I try to make sense of it form the nuclear shell model:
taken from here.
- 50 neutrons: they are a closed shell, so no net angular momentum
- 37 neutrons: 28 get stacked in a closed shell, the remaining 4 fill the 2p$_{3/2}$ sub-shell and contribute no net angular momentum, and the remaining 5 go into the 1f$_{5/2}$ sub-shell.
4 of them are paired, so zero net angular momentum, and the fifth should have net 5/2?
What is wrong in the above argument?
How would I go on proving that $^{40}$K has $I = 4$?
Answer
In 87Rb, the Fermi level for spherical shape is very close to both f5/2 and p3/2. We do expect 87Rb to be spherical, because the neutron number is magic. Therefore we expect a 5/2- state and a 3/2- state, both of them very low in energy. One of them should probably be the ground state, and the other the first excited state. This is what we see when we look up the nucleus in ENSDF. So there is really no huge surprise here. You just can't take these diagrams of single-particle energy levels as if they were guaranteed to give exact predictions for all nuclei. A paper discussing the nuclear structure is here. The relevant discussion is on p. 3.

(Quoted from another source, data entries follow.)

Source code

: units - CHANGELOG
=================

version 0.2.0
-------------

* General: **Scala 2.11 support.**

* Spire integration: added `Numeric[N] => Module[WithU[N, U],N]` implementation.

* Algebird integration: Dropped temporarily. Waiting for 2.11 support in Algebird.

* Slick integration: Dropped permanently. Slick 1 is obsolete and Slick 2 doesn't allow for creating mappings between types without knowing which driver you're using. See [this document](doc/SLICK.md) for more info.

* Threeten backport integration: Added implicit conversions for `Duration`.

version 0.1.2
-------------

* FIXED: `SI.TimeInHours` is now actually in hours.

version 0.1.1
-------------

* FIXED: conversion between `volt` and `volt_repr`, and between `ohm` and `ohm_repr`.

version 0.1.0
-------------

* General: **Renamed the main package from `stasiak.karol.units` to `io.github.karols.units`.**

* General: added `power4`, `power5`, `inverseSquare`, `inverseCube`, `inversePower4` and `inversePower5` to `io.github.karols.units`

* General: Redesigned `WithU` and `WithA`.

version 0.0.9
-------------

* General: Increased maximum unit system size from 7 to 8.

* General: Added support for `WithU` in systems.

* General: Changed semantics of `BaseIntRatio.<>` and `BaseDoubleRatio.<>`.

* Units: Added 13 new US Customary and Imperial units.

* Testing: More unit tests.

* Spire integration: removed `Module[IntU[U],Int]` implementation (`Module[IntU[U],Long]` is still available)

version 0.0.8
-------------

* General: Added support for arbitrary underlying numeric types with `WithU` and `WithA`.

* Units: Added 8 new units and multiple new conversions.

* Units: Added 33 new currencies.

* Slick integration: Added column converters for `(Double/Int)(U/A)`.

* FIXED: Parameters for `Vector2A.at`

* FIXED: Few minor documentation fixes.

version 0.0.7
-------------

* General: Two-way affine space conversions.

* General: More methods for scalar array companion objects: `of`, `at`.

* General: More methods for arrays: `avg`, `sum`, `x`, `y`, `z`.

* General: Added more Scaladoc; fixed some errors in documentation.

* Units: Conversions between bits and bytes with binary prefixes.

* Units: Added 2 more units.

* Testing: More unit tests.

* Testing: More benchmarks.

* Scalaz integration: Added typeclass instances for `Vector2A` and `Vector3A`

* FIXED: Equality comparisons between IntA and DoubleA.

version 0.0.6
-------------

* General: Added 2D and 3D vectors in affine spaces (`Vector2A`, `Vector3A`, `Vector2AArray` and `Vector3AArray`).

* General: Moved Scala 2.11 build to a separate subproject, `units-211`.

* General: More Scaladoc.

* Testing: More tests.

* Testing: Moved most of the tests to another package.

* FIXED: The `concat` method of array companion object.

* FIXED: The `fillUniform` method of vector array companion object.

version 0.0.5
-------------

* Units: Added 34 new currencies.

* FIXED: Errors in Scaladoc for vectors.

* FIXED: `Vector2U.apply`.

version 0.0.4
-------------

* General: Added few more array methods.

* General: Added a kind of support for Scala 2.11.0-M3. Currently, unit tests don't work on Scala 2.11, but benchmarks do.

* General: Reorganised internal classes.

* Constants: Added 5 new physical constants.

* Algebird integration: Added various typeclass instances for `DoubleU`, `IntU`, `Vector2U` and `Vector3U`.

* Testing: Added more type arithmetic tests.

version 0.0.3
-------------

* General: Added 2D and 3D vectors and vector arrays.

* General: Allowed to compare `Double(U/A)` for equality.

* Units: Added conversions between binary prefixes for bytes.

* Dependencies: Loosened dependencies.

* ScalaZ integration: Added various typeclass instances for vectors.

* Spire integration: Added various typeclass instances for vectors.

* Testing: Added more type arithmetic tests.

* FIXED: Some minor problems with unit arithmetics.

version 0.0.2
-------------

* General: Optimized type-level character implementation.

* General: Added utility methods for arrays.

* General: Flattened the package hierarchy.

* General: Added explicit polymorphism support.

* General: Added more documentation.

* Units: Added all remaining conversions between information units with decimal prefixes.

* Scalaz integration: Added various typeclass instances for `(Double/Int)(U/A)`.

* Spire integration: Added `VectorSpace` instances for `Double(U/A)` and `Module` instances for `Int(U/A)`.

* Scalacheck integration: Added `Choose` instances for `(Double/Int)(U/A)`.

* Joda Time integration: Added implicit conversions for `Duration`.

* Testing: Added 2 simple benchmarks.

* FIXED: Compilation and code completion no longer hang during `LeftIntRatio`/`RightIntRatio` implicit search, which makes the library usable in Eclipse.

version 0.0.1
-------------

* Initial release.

Because 40K has only a single proton hole and a single neutron outside of the closed shell at particle number 20, we again expect it to be spherical. However, odd-odd nuclei are a mess because there are lots of ways of putting together states for the two odd particles. 40K has a 4- ground state, but it also has a known 3- state at only 30 keV excitation energy. There may be a dozen more states within 100 keV above the ground state which just haven't been detected. There is no easy way to sort out which should be the actual ground state theoretically, short of doing a full shell-model calculation ("shell model" meaning you actually diagonalize the Hamiltonian for some interaction among the valence particles, not just assign particles to states up to the Fermi level). Even a shell-model calculation is unlikely to get things right to a precision of 30 or 100 keV. ENSDF says for the ground state:
Dominant configuration=π1d3/2−1⊗ν(1f7/2 or 2p3/2) (2014Pa45) from comparison with shell-model calculations.
However, this doesn't quite make sense because you can't couple spins 3/2 and 3/2 to make the observed spin 4 of the ground state, so I think the ENSDF evaluator made a mistake interpreting the paper they refer to. On p. 8 of that paper, they seem to be saying that it's π1d3/2−1⊗ν1f7/2. The spins 3/2 and 7/2 can couple to make anything up to spin 5, so spin 4 is possible.